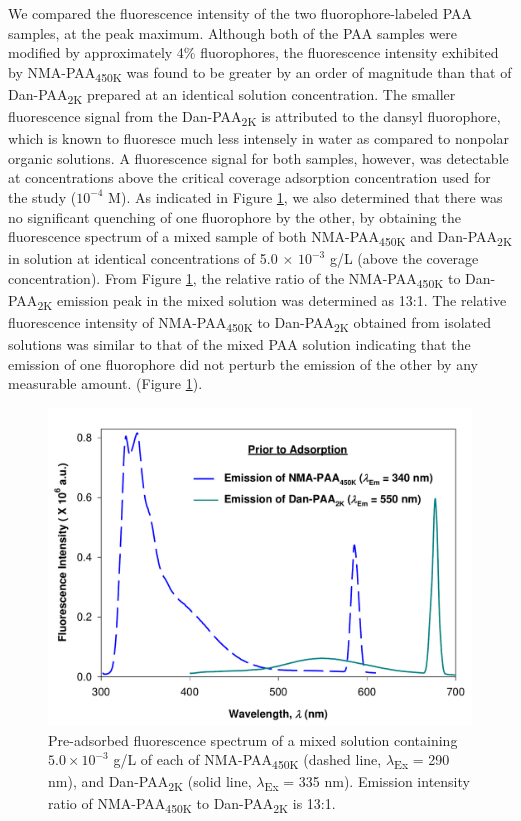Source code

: \documentclass[journal=mamobx,manuscript=article]{achemso}
\begin{document}
We compared the fluorescence intensity of the two fluorophore-labeled PAA samples, at the peak maximum.  Although both of the PAA samples were modified by approximately 4\% fluorophores, the fluorescence intensity exhibited by NMA-PAA\textsubscript{450K} was found to be greater by an order of magnitude than that of Dan-PAA\textsubscript{2K} prepared at an identical solution concentration.  The smaller fluorescence signal from the Dan-PAA\textsubscript{2K} is attributed to the dansyl fluorophore, which is known to fluoresce much less intensely in water as compared to nonpolar organic solutions.\cite{weber1954fluorescent,Bednar1985,Chen1983}  A fluorescence signal for both samples, however, was detectable at concentrations above the critical coverage adsorption concentration used for the study ($10^{-4}$ M).  As indicated in Figure \ref{figure 3}, we also determined that there was no significant quenching of one fluorophore by the other, by obtaining the fluorescence spectrum of a mixed sample of both NMA-PAA\textsubscript{450K} and Dan-PAA\textsubscript{2K} in solution at identical concentrations of 5.0 $\times$ $10^{-3}$ g/L (above the coverage concentration).  From Figure \ref{figure 3}, the relative ratio of the NMA-PAA\textsubscript{450K} to Dan-PAA\textsubscript{2K} emission peak in the mixed solution was determined as 13:1.  The relative fluorescence intensity of NMA-PAA\textsubscript{450K} to Dan-PAA\textsubscript{2K} obtained from isolated solutions was similar to that of the mixed PAA solution indicating that the emission of one fluorophore did not perturb the emission of the other by any measurable amount. (Figure \ref{figure 3}).

\begin{figure}[H]
\includegraphics[scale=0.45]{Figure3_.pdf}
\caption{Pre-adsorbed fluorescence spectrum of a mixed solution containing $5.0 \times 10^{-3}$ g/L of each of NMA-PAA\textsubscript{450K} (dashed line, $\lambda$\textsubscript{Ex} = 290 nm), and Dan-PAA\textsubscript{2K} (solid line, $\lambda$\textsubscript{Ex} = 335 nm).  Emission intensity ratio of NMA-PAA\textsubscript{450K} to Dan-PAA\textsubscript{2K}  is 13:1.}
\label{figure 3}
\end{figure}
\end{document}

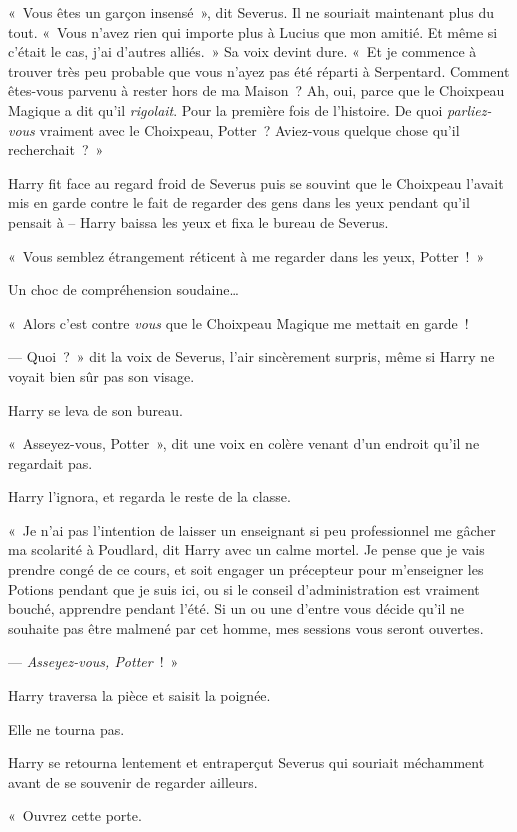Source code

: «~Vous êtes un garçon insensé~», dit Severus.
Il ne souriait maintenant plus du tout.
«~Vous n'avez rien qui importe plus à Lucius que mon amitié.
Et même si c'était le cas, j'ai d'autres alliés.~»
Sa voix devint dure.
«~Et je commence à trouver très peu probable que vous n'ayez pas été réparti à Serpentard.
Comment êtes-vous parvenu à rester hors de ma Maison~?
Ah, oui, parce que le Choixpeau Magique a dit qu'il \emph{rigolait}.
Pour la première fois de l'histoire.
De quoi \emph{parliez-vous} vraiment avec le Choixpeau, Potter~?
Aviez-vous quelque chose qu'il recherchait~?~»

Harry fit face au regard froid de Severus puis se souvint que le Choixpeau l'avait mis en garde contre le fait de regarder des gens dans les yeux pendant qu'il pensait à -- Harry baissa les yeux et fixa le bureau de Severus.

«~Vous semblez étrangement réticent à me regarder dans les yeux, Potter~!~»

Un choc de compréhension soudaine…

«~Alors c'est contre \emph{vous} que le Choixpeau Magique me mettait en garde~!

--- Quoi~?~»
dit la voix de Severus, l'air sincèrement surpris, même si Harry ne voyait bien sûr pas son visage.

Harry se leva de son bureau.

«~Asseyez-vous, Potter~», dit une voix en colère venant d'un endroit qu'il ne regardait pas.

Harry l'ignora, et regarda le reste de la classe.

«~Je n'ai pas l'intention de laisser un enseignant si peu professionnel me gâcher ma scolarité à Poudlard, dit Harry avec un calme mortel.
Je pense que je vais prendre congé de ce cours, et soit engager un précepteur pour m'enseigner les Potions pendant que je suis ici, ou si le conseil d'administration est vraiment bouché, apprendre pendant l'été.
Si un ou une d'entre vous décide qu'il ne souhaite pas être malmené par cet homme, mes sessions vous seront ouvertes.

--- \emph{Asseyez-vous, Potter}~!~»

Harry traversa la pièce et saisit la poignée.

Elle ne tourna pas.

Harry se retourna lentement et entraperçut Severus qui souriait méchamment avant de se souvenir de regarder ailleurs.

«~Ouvrez cette porte.

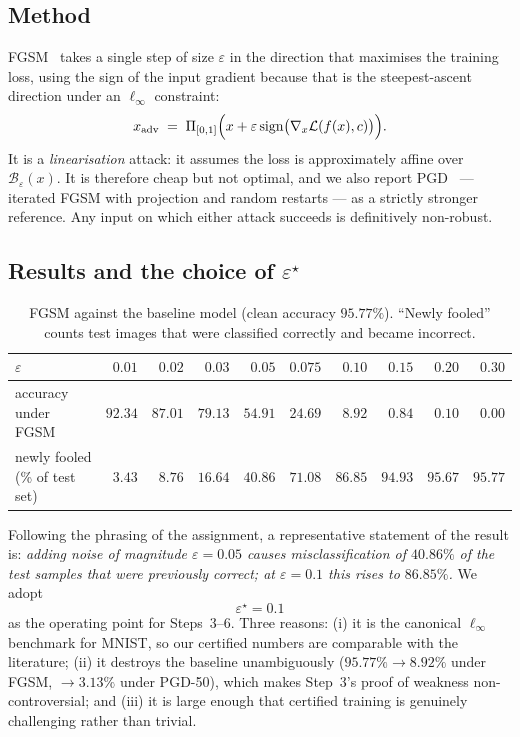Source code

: \documentclass[11pt,a4paper]{article}
\newcommand{\eps}{\varepsilon}
\newcommand{\B}{\mathcal{B}}
\begin{document}
\subsection{Method}
FGSM~\cite{goodfellow2015} takes a single step of size $\eps$ in the direction
that maximises the training loss, using the sign of the input gradient because
that is the steepest-ascent direction under an $\ell_\infty$ constraint:
\begin{equation}
x_{\mathrm{adv}} \;=\; \Pi_{[0,1]}\Bigl(x + \eps\,\mathrm{sign}\bigl(\nabla_x \mathcal{L}(f(x),c)\bigr)\Bigr).
\label{eq:fgsm}
\end{equation}
It is a \emph{linearisation} attack: it assumes the loss is approximately
affine over $\B_\eps(x)$. It is therefore cheap but not optimal, and we also
report PGD~\cite{madry2018} --- iterated FGSM with projection and random
restarts --- as a strictly stronger reference. Any input on which either attack
succeeds is definitively non-robust.

\subsection{Results and the choice of $\eps^\star$}

\begin{table}[H]
\centering\small
\begin{tabular}{lrrrrrrrrr}
\toprule
$\eps$ & $0.01$ & $0.02$ & $0.03$ & $0.05$ & $0.075$ & $\mathbf{0.10}$ & $0.15$ & $0.20$ & $0.30$\\
\midrule
accuracy under FGSM & $92.34$ & $87.01$ & $79.13$ & $54.91$ & $24.69$ & $\mathbf{8.92}$ & $0.84$ & $0.10$ & $0.00$\\
newly fooled (\% of test set) & $3.43$ & $8.76$ & $16.64$ & $40.86$ & $71.08$ & $\mathbf{86.85}$ & $94.93$ & $95.67$ & $95.77$\\
\bottomrule
\end{tabular}
\caption{FGSM against the baseline model (clean accuracy $95.77\%$). ``Newly
fooled'' counts test images that were classified correctly and became incorrect.}
\label{tab:fgsm}
\end{table}

Following the phrasing of the assignment, a representative statement of the
result is: \emph{adding noise of magnitude $\eps=0.05$ causes misclassification
of $40.86\%$ of the test samples that were previously correct; at
$\eps=0.1$ this rises to $86.85\%$.} We adopt
\[
\boxed{\eps^\star = 0.1}
\]
as the operating point for Steps~3--6. Three reasons: (i) it is the canonical
$\ell_\infty$ benchmark for MNIST, so our certified numbers are comparable with
the literature; (ii) it destroys the baseline unambiguously ($95.77\%\to8.92\%$
under FGSM, $\to3.13\%$ under PGD-50), which makes Step~3's proof of weakness
non-controversial; and (iii) it is large enough that certified training is
genuinely challenging rather than trivial.
\end{document}
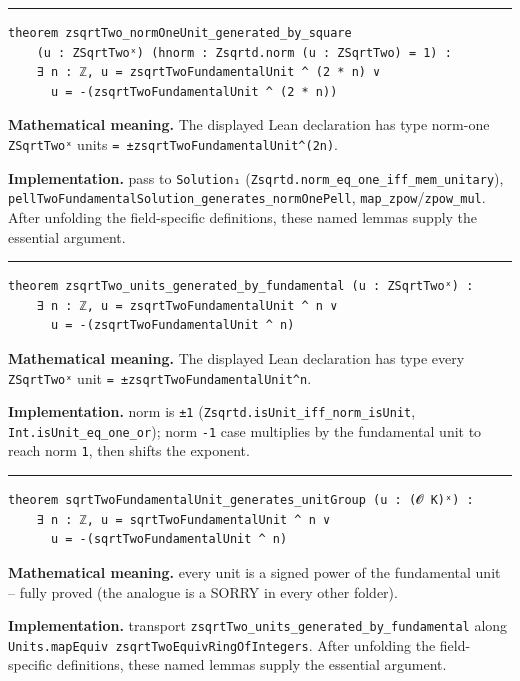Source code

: \documentclass[UTF8,a4paper,11pt,fontset=fandol]{ctexart}
\theoremstyle{definition}
\newcommand{\statementsep}{\par\medskip\hrule\medskip}
\begin{document}
\statementsep
\begin{verbatim}
theorem zsqrtTwo_normOneUnit_generated_by_square
    (u : ZSqrtTwoˣ) (hnorm : Zsqrtd.norm (u : ZSqrtTwo) = 1) :
    ∃ n : ℤ, u = zsqrtTwoFundamentalUnit ^ (2 * n) ∨
      u = -(zsqrtTwoFundamentalUnit ^ (2 * n))
\end{verbatim}
\noindent\textbf{Mathematical meaning.} The displayed Lean declaration has type norm-one \texttt{ZSqrtTwoˣ} units \texttt{= ±zsqrtTwoFundamentalUnit\textasciicircum{}(2n)}.\par
\noindent\textbf{Implementation.} pass to \texttt{Solution₁} (\texttt{Zsqrtd.\allowbreak{}norm\_\allowbreak{}eq\_\allowbreak{}one\_\allowbreak{}iff\_\allowbreak{}mem\_\allowbreak{}unitary}), \texttt{pellTwoFundamentalSolution\_\allowbreak{}generates\_\allowbreak{}normOnePell}, \texttt{map\_\allowbreak{}zpow}/\texttt{zpow\_\allowbreak{}mul}. After unfolding the field-specific definitions, these named lemmas supply the essential argument.\par
\statementsep
\begin{verbatim}
theorem zsqrtTwo_units_generated_by_fundamental (u : ZSqrtTwoˣ) :
    ∃ n : ℤ, u = zsqrtTwoFundamentalUnit ^ n ∨
      u = -(zsqrtTwoFundamentalUnit ^ n)
\end{verbatim}
\noindent\textbf{Mathematical meaning.} The displayed Lean declaration has type every \texttt{ZSqrtTwoˣ} unit \texttt{= ±zsqrtTwoFundamentalUnit\textasciicircum{}n}.\par
\noindent\textbf{Implementation.} norm is \texttt{±1} (\texttt{Zsqrtd.\allowbreak{}isUnit\_\allowbreak{}iff\_\allowbreak{}norm\_\allowbreak{}isUnit}, \texttt{Int.\allowbreak{}isUnit\_\allowbreak{}eq\_\allowbreak{}one\_\allowbreak{}or}); norm \texttt{-1} case multiplies by the fundamental unit to reach norm \texttt{1}, then shifts the exponent.\par
\statementsep
\begin{verbatim}
theorem sqrtTwoFundamentalUnit_generates_unitGroup (u : (𝓞 K)ˣ) :
    ∃ n : ℤ, u = sqrtTwoFundamentalUnit ^ n ∨
      u = -(sqrtTwoFundamentalUnit ^ n)
\end{verbatim}
\noindent\textbf{Mathematical meaning.} every unit is a signed power of the fundamental unit -- fully proved (the analogue is a SORRY in every other folder).\par
\noindent\textbf{Implementation.} transport \texttt{zsqrtTwo\_\allowbreak{}units\_\allowbreak{}generated\_\allowbreak{}by\_\allowbreak{}fundamental} along \texttt{Units.\allowbreak{}mapEquiv zsqrtTwoEquivRingOfIntegers}. After unfolding the field-specific definitions, these named lemmas supply the essential argument.\par
\end{document}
============================================================
> WHAT IS NEEDED
Each line above that contains the word "unfolding" should be copied.

> ANSWER TO THIS PROBLEM
\noindent\textbf{Implementation.} pass to \texttt{Solution₁} (\texttt{Zsqrtd.\allowbreak{}norm\_\allowbreak{}eq\_\allowbreak{}one\_\allowbreak{}iff\_\allowbreak{}mem\_\allowbreak{}unitary}), \texttt{pellTwoFundamentalSolution\_\allowbreak{}generates\_\allowbreak{}normOnePell}, \texttt{map\_\allowbreak{}zpow}/\texttt{zpow\_\allowbreak{}mul}. After unfolding the field-specific definitions, these named lemmas supply the essential argument.\par
\noindent\textbf{Implementation.} transport \texttt{zsqrtTwo\_\allowbreak{}units\_\allowbreak{}generated\_\allowbreak{}by\_\allowbreak{}fundamental} along \texttt{Units.\allowbreak{}mapEquiv zsqrtTwoEquivRingOfIntegers}. After unfolding the field-specific definitions, these named lemmas supply the essential argument.\par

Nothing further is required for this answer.